Thank you! Some images in the Train / csv sometimes no longer have annotations in the associated label file. We can clearly see in the train that an image is associated with cssvd and healthy but in the associated label file we no longer see cssvd. Is this an anomaly or a misunderstanding on my part?
I believe the correct IDs are in the labels folder
Yeah, I guess so, but ... those are all numeric.
So is a label of 2 or 1 healthy? Is cssvd 0 or 1?
Thank you for pointing this error out. Here is a quick fix that you can include in your notebook:
# strip any spacing from the class item and make sure it is a string
train['class'] = train['class'].str.strip()

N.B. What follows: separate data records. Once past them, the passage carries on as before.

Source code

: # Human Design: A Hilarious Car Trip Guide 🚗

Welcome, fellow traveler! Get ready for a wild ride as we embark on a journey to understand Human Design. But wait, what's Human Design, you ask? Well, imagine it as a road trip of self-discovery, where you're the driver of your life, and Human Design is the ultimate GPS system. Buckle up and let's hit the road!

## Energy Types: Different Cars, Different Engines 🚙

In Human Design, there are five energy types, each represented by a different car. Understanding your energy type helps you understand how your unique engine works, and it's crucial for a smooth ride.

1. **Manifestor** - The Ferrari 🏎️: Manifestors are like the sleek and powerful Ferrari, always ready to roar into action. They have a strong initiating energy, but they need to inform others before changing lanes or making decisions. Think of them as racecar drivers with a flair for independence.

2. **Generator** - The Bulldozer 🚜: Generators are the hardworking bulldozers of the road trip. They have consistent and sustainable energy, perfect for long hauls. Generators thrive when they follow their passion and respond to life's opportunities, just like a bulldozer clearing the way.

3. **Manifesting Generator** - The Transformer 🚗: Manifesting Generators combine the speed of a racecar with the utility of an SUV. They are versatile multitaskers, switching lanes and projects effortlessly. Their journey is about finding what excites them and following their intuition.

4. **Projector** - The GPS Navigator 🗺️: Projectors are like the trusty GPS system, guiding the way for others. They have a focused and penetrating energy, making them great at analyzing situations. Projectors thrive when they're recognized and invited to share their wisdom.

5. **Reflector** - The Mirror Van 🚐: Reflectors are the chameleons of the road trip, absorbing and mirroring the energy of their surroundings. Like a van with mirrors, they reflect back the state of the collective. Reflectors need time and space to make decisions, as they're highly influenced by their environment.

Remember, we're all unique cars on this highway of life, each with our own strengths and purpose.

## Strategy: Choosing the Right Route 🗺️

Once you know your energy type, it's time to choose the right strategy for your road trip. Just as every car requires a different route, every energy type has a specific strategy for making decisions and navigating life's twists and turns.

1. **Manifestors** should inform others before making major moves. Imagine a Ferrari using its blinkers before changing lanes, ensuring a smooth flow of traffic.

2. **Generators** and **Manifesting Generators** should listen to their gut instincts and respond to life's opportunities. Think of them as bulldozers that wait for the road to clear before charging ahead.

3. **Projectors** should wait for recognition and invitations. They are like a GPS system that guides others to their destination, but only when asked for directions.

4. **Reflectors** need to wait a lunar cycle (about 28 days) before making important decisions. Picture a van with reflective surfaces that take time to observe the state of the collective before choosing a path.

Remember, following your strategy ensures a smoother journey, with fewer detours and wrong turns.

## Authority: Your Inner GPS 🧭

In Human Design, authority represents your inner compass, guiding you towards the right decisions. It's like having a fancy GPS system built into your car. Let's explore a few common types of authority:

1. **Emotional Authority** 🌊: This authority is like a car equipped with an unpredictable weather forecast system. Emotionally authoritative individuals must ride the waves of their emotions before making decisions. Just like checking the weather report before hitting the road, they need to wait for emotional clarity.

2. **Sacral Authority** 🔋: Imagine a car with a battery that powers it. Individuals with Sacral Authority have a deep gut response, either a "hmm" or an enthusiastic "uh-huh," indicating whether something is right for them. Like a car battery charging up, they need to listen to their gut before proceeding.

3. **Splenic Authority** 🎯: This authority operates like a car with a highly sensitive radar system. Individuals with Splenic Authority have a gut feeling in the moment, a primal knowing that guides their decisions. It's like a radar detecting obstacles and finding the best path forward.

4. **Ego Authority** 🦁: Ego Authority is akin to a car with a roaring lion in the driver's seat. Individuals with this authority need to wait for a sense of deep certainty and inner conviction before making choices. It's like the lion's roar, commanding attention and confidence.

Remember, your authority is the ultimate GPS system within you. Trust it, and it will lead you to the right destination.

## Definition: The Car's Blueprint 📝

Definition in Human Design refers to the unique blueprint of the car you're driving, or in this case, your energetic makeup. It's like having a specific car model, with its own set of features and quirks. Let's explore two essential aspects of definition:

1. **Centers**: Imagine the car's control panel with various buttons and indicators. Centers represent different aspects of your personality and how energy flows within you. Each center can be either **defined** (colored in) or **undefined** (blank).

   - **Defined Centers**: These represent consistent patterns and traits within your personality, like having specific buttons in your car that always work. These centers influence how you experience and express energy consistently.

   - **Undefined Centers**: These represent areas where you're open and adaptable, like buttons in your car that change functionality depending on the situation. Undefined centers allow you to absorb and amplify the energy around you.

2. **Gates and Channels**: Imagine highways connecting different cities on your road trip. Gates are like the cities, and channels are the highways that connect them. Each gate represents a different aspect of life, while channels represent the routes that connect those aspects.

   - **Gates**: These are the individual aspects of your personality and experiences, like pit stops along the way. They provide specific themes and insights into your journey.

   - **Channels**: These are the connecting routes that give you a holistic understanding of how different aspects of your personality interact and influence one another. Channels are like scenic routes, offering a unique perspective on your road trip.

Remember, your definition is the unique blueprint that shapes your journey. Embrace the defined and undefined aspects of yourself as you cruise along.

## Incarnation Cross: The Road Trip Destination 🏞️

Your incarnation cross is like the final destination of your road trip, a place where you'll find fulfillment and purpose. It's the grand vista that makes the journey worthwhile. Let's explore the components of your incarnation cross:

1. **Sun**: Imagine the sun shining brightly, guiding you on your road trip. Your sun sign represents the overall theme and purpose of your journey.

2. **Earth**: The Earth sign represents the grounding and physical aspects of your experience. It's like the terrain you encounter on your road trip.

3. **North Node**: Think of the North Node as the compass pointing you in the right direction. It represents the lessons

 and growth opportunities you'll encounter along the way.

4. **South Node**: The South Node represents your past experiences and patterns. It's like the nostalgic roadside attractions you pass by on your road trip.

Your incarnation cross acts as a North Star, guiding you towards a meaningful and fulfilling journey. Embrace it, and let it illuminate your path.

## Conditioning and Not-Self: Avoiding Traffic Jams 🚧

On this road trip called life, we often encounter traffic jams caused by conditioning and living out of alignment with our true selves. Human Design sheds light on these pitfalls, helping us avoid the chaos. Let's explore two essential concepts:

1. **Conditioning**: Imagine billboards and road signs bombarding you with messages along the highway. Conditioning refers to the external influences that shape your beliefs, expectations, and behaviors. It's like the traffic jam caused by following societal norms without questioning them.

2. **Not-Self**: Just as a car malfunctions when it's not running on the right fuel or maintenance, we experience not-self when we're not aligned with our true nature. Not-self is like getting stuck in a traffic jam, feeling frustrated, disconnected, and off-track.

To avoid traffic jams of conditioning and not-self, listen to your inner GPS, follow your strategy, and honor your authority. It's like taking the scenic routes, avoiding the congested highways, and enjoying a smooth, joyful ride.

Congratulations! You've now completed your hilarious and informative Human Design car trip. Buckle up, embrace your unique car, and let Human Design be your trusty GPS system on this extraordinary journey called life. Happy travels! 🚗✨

# The correct mapping from class to class_id
class_map = {cls: i for i, cls in enumerate(sorted(train['class'].unique().tolist()))}
# This will give you
{'anthracnose': 0, 'cssvd': 1, 'healthy': 2}
# Map it
train['class_id'] = train['class'].map(class_map)
# Check
train[['class', 'class_id']].value_counts()
class class_id count
healthy 2 4280
cssvd 1 3241
anthracnose 0 2271
Great, thanks for clarifying
Thank you! Some images in the Train / csv sometimes no longer have annotations in the associated label file. We can clearly see in the train that an image is associated with cssvd and healthy but in the associated label file we no longer see cssvd. Is this an anomaly or a misunderstanding on my part?